Note that these functions are all unsafe in the sense that they do not verify that their input arguments are valid. This is done for performance reasons, and such checks (if needed) are therefore the responsibility of the caller. Functions labeled nb::type_* should only be called with nanobind type objects, and functions labeled nb::inst_* should only be called with nanobind instance objects.

The functions nb::type_check() and nb::inst_check() are exceptions to this rule: they accept any Python object and test whether something is a nanobind type or instance object.

Two further functions nb::type_name() and nb::inst_name() determine the type name associated with a type or instance thereof. These also accept non-nanobind types and instances.

Even lower-level interface#

Every nanobind object has two important flags that control its behavior:

  1. ready: is the object fully constructed? If set to false, nanobind will raise an exception when the object is passed to a bound C++ function.

  2. destruct: Should nanobind call the C++ destructor when the instance is garbage collected?

The functions nb::inst_zero(), nb::inst_mark_ready(), nb::inst_move(), and nb::inst_copy() set both of these flags to true, and nb::inst_destruct() sets both of them to false.

In rare situations, the destructor should not be invoked when the instance is garbage collected, for example when working with a nanobind instance representing a field of a parent instance created using the nb::rv_policy::reference_internal return value policy. The library therefore exposes two more functions nb::inst_state() and nb::inst_set_state() that can be used to access them individually.

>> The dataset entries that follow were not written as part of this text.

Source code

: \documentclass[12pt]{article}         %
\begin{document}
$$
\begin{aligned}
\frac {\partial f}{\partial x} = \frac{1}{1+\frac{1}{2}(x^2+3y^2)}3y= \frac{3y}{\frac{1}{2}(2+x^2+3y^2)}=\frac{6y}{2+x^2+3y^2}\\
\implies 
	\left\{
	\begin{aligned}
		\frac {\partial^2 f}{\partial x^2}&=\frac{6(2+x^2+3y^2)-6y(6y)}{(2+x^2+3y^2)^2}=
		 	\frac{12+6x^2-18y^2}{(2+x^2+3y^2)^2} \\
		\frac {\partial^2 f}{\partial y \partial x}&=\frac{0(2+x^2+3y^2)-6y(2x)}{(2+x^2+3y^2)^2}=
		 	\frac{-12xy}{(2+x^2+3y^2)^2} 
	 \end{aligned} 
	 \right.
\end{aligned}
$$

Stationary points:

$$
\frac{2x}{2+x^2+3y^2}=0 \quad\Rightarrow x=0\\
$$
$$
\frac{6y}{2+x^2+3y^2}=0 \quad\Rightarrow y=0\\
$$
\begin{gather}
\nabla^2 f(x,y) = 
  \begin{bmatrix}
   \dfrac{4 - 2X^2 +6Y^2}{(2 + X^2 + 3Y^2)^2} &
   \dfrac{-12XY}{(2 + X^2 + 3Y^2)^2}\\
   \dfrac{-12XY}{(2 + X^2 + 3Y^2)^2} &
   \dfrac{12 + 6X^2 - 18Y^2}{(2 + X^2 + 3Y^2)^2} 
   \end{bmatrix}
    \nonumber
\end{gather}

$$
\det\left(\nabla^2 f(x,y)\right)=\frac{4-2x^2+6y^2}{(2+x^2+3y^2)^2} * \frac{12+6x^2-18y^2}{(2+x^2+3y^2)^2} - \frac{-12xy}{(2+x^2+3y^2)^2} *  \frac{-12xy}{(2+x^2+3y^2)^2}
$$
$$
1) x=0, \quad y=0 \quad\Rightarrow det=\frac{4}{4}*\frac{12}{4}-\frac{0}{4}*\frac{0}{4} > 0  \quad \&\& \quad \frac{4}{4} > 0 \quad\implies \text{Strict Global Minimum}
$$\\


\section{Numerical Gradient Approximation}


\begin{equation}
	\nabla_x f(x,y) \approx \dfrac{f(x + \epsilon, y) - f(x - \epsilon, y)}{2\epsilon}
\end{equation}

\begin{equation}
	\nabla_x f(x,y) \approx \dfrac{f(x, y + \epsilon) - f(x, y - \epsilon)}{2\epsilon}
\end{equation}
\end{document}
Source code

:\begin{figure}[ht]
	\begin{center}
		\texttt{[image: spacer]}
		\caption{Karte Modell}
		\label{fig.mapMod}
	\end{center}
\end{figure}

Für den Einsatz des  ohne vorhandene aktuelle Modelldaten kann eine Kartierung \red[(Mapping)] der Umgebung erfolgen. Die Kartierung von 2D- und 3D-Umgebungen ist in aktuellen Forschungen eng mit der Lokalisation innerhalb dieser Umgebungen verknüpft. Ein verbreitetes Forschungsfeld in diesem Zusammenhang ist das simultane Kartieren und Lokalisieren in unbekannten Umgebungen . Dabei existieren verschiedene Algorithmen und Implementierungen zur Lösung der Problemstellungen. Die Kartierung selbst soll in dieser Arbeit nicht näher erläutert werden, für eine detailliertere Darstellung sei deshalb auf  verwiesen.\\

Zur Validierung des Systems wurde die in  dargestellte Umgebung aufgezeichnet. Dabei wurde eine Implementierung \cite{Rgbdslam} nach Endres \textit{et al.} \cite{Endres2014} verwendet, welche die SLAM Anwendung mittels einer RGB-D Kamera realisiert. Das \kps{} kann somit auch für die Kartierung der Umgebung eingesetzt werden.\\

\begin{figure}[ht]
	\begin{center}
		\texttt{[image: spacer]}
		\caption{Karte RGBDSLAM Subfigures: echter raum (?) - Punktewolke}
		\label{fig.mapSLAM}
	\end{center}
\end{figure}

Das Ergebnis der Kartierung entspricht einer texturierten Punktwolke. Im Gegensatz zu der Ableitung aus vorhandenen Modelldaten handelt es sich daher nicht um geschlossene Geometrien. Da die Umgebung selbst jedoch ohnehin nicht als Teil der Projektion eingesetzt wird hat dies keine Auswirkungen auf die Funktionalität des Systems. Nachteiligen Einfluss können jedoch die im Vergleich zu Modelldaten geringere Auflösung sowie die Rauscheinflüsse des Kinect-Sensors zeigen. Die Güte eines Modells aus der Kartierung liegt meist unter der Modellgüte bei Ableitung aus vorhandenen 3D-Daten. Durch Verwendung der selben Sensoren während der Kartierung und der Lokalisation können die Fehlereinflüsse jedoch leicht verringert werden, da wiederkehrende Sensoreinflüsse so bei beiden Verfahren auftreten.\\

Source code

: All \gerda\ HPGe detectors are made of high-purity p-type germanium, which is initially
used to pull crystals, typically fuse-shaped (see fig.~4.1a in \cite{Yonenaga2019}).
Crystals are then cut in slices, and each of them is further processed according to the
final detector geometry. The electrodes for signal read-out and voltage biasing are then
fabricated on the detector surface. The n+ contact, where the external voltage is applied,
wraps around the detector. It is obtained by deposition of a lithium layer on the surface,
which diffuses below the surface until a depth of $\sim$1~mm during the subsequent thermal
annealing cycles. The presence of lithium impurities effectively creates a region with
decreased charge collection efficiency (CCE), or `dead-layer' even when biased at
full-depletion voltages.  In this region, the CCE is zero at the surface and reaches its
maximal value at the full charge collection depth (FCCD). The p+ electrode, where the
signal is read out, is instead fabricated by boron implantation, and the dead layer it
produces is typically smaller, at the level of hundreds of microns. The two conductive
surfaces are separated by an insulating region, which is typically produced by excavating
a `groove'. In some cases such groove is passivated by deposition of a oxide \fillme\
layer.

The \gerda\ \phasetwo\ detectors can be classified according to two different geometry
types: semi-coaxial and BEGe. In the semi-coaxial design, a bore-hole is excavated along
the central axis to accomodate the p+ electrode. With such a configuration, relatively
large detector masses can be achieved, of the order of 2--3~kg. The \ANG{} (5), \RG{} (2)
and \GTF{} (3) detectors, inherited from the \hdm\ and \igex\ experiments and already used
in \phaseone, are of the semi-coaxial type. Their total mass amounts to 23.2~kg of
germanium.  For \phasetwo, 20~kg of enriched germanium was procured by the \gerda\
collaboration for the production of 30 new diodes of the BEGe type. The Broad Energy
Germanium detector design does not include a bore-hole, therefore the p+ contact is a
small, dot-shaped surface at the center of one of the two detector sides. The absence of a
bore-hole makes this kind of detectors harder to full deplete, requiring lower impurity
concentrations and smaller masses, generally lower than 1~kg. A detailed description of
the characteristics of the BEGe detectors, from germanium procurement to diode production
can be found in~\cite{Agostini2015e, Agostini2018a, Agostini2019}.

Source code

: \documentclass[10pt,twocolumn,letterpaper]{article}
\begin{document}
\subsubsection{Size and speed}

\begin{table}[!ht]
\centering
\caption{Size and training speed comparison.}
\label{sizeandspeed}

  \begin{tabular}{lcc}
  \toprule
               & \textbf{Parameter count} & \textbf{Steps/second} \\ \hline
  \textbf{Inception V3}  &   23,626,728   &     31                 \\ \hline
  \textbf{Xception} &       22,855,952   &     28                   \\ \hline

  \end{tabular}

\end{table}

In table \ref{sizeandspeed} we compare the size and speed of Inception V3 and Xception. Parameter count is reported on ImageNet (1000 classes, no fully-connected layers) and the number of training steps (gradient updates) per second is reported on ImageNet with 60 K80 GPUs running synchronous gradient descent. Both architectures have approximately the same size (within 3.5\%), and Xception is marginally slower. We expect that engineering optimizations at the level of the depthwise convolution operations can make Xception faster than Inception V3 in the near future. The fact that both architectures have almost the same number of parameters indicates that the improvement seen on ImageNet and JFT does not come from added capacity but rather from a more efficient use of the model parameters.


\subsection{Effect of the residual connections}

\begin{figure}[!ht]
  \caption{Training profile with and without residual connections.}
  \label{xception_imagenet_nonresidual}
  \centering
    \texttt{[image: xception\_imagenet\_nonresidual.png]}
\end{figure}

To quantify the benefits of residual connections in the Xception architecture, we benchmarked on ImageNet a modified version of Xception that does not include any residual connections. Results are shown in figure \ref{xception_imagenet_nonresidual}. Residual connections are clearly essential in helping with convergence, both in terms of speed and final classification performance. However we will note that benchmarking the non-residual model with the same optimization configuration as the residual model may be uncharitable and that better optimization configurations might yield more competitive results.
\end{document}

Referencing existing instances#

The above examples used the function nb::inst_alloc() to allocate a Python object along with space to hold a C++ instance associated with the binding py_type.

nb::object py_inst = nb::inst_alloc(py_type);

// Next, perform a C++ in-place construction into the
// address given by nb::inst_ptr<MyClass>(py_inst)
... omitted, see the previous examples ...

What if the C++ instance already exists? nanobind also supports this case via the nb::inst_reference() and nb::inst_take_ownership() functions—in this case, the Python object references the existing memory region, which is potentially (slightly) less efficient due to the need for an extra indirection.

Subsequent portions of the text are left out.